A curiosity to be sure, OLIVIA NEUTRON-JOHN (aka Anna Nasty) is now two releases along down a singular road that originated in Tempe and now beams out to the world brightly from Washington, DC. This road is colored by the histories of punk, bedroom DIY, free jazz, and various strains of electronic musics. What is the color of such a road? Not sure. I’m paying attention, though, so I think I may figure it out eventually. Nasty refers to the music as “post-bro,” which is pretty amazing and, once you get listening, fairly apt in its ambiguous way.

It can safely be said that I’ve never heard much like Nasty’s ON-J. On this latest album the buried impassioned yelping and speak-sing remind me at times of Kassie from G-TOSS,  Pony P from LES GEORGES LENINGRAD, and, even for a fleeting second, that Zack de la Rocha guy. The vocal delivery is slathered across two side-long suites that are strung together via continuous electronic beat, at times shifting (slightly mostly) but at others fully morphing into a completely new loop. The electronic beats are the daughters of cheapo keyboards, as are the synthesizer sounds that accompany the beats, together laying a bubbling and inviting groundwork for the more challenging vocal delivery and saxophone sections. The sax playing is crucial to the ON-J sound. It’s wild at times but is more often than not the carrier of the melody throughout Injury Train and I’m Never Getting Off It b​/​w Vulnerability.

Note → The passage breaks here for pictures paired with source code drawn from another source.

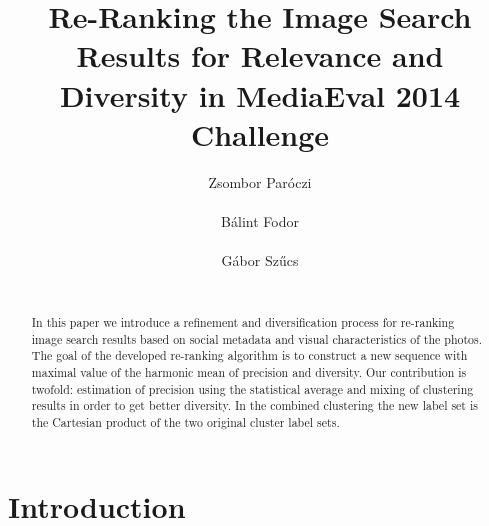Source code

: \documentclass{acm_proc_article-me}
\begin{document}

\title{Re-Ranking the Image Search Results for Relevance and Diversity in MediaEval 2014 Challenge}


\author{
\alignauthor
Zsombor Par\'oczi\\
       \\
\alignauthor
B\'alint Fodor\\
       \\
\alignauthor
G\'abor Sz\H ucs \\
       \\
}

\maketitle
\begin{abstract}

In this paper we introduce a refinement and diversification process for re-ranking image search results based on social metadata and visual characteristics of the photos.
The goal of the developed re-ranking algorithm is to construct a new sequence with maximal
value of the harmonic mean of precision and diversity. Our contribution is twofold: estimation of precision using the statistical average and mixing of clustering results in order to get better diversity. In the combined clustering the new label set is the Cartesian product of the two original cluster label sets.

\end{abstract}

\section{Introduction}
\end{document}
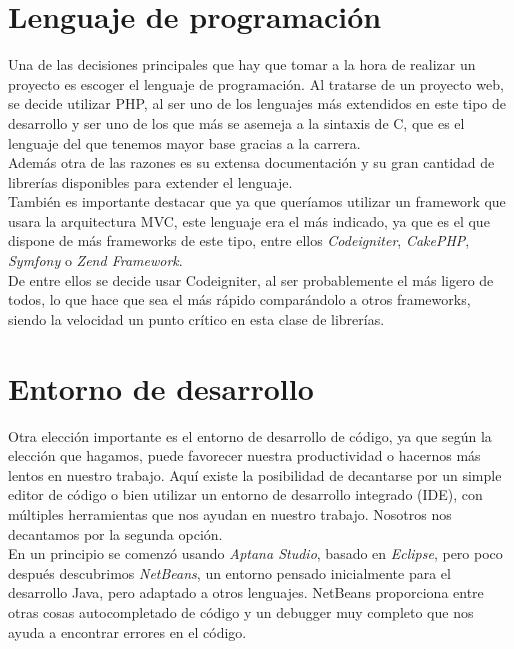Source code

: \section{Lenguaje de programación}

Una de las decisiones principales que hay que tomar a la hora de realizar un proyecto es escoger el lenguaje de programación. Al tratarse de un proyecto web, se decide utilizar PHP, al ser uno de los lenguajes más extendidos en este tipo de desarrollo y ser uno de los que más se asemeja a la sintaxis de C, que es el lenguaje del que tenemos mayor base gracias a la carrera.\\

Además otra de las razones es su extensa documentación y su gran cantidad de librerías disponibles para extender el lenguaje.\\

También es importante destacar que ya que queríamos utilizar un framework que usara la arquitectura MVC, este lenguaje era el más indicado, ya que es el que dispone de más frameworks de este tipo, entre ellos {\em Codeigniter}, {\em CakePHP}, {\em Symfony} o {\em Zend Framework}.\\

De entre ellos se decide usar Codeigniter, al ser probablemente el más ligero de todos, lo que hace que sea el más rápido comparándolo a otros frameworks, siendo la velocidad un punto crítico en esta clase de librerías. 

\section{Entorno de desarrollo}

Otra elección importante es el entorno de desarrollo de código, ya que según la elección que hagamos, puede favorecer nuestra productividad o hacernos más lentos en nuestro trabajo. Aquí existe la posibilidad de decantarse por un simple editor de código o bien utilizar un entorno de desarrollo integrado (IDE), con múltiples herramientas que nos ayudan en nuestro trabajo. Nosotros nos decantamos por la segunda opción.
\\
En un principio se comenzó usando {\em Aptana Studio}, basado en {\em Eclipse}, pero poco después descubrimos {\em NetBeans}, un entorno pensado inicialmente para el desarrollo Java, pero adaptado a otros lenguajes. NetBeans proporciona entre otras cosas autocompletado de código y un debugger muy completo que nos ayuda a encontrar errores en el código.

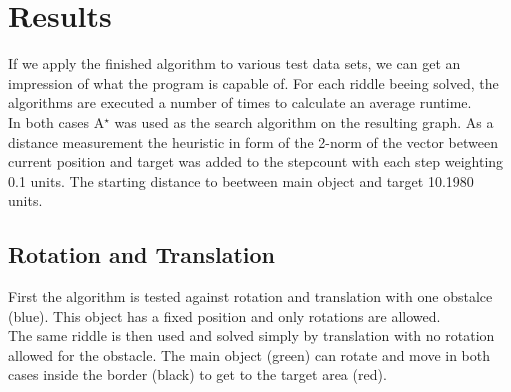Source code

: \chapter{Results}
If we apply the finished algorithm to various test data sets, we can get an impression of what the program is capable of.
For each riddle beeing solved, the algorithms are executed a number of times to calculate an average runtime.\\
In both cases A$^\star$ was used as the search algorithm on the resulting graph. As a distance measurement the heuristic in form of the 2-norm of the vector between current position and target was added to the stepcount with each step weighting 0.1 units. The starting distance to beetween main object and target 10.1980 units.
\section{Rotation and Translation}
First the algorithm is tested against rotation and translation with one obstalce (blue). This object has a fixed position and only rotations are allowed.\\
The same riddle is then used and solved simply by translation with no rotation allowed for the obstacle. The main object (green) can rotate and move in both cases inside the border (black) to get to the target area (red).

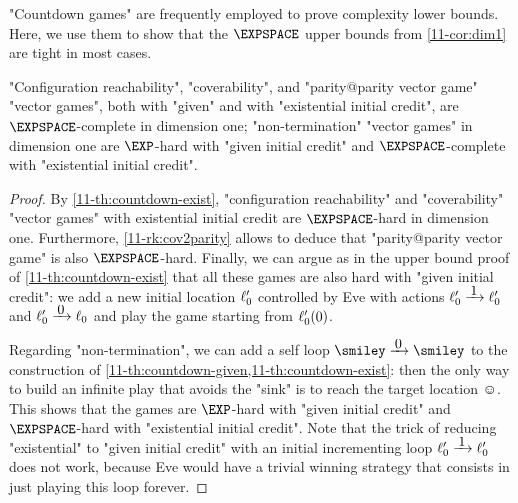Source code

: "Countdown games" are frequently employed to prove complexity lower
bounds.  Here, we use them to show that the $\EXPSPACE$  upper bounds
from \cref{11-cor:dim1} are tight in most cases.
\begin{theorem}
\label{11-th:dim1}
  "Configuration reachability", "coverability", and "parity@parity
  vector game" "vector games", both with "given" and with "existential
  initial credit", are $\EXPSPACE$-complete in dimension one;
  "non-termination" "vector games" in dimension one are $\EXP$-hard with
  "given initial credit" and $\EXPSPACE$-complete with "existential
  initial credit".
\end{theorem}
\begin{proof}
  By \cref{11-th:countdown-exist}, "configuration reachability" and
  "coverability" "vector games" with existential initial credit
  are $\EXPSPACE$-hard in dimension one.
  Furthermore, \cref{11-rk:cov2parity} allows to deduce that
  "parity@parity vector game" is also $\EXPSPACE$-hard.  Finally, we can
  argue as in the upper bound proof of \cref{11-th:countdown-exist} that
  all these games are also hard with "given initial credit": we add a
  new initial location $\ell'_0$ controlled by Eve with actions
  $\loc'_0\step 1\loc'_0$ and $\loc'_0\step 0\loc_0$ and play the game
  starting from $\ell'_0(0)$.

  Regarding "non-termination", we can add a self loop $\smiley\step
  0\smiley$ to the construction
  of \cref{11-th:countdown-given,11-th:countdown-exist}: then the only way
  to build an infinite play that avoids the "sink" is to reach the
  target location $\smiley$.  This shows that the games are $\EXP$-hard
  with "given initial credit" and $\EXPSPACE$-hard with "existential
  initial credit".  Note that the trick of reducing "existential" to
  "given initial credit" with an initial incrementing loop $\loc'_0\step
  1\loc'_0$ does not work, because Eve would have a trivial winning
  strategy that consists in just playing this loop forever.
\end{proof}


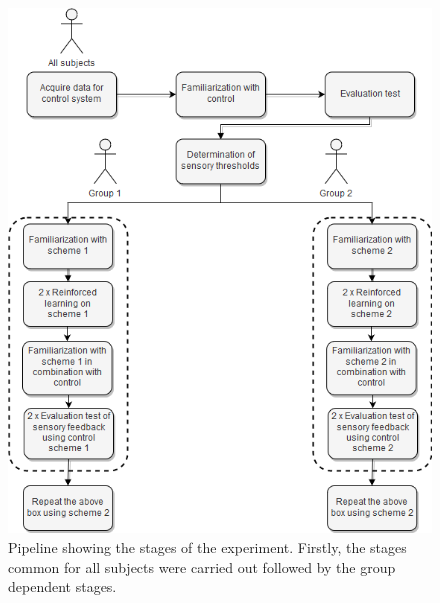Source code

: \begin{figure}[H]                 
	\includegraphics[width=.65\textwidth]{figures/std_design}
	\caption{Pipeline showing the stages of the experiment. Firstly, the stages common for all subjects were carried out followed by the group dependent stages.}
	\label{fig:std} 
\end{figure}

“Vulnerability” is just short of 15 minutes long, and while it is presented as one continuous track, you can definitely feel where the baby songs exist within the longer mother song. This is my favorite side of this release, as it jumps immediately into its intoxicating rhythm, buoying a Nasty breathless vocal delivery and conjuring 8-bit dreamworld memories, syncopated pixels flashing across my mind’s eye. I feel nostalgic and uneasy all at once. Perhaps ON-J’s greatest achievement is this: forcing the listener to feel warring emotions simultaneously, a rarefied feat, a new kind of punk, a new kind of underground music, or at least a new application of the related mindset to a new recipe of sound for the underground. There’s not a lot I want to hear more than the next OLIVIA NEUTRON-JOHN record.

Anna Nasty performs in CHAIN AND THE GANG as well and will also grace our city with their presence and sounds on 6/8 @ the Whitehaus @ a show that our dear friends @ B.O.W. Shows are throwing!!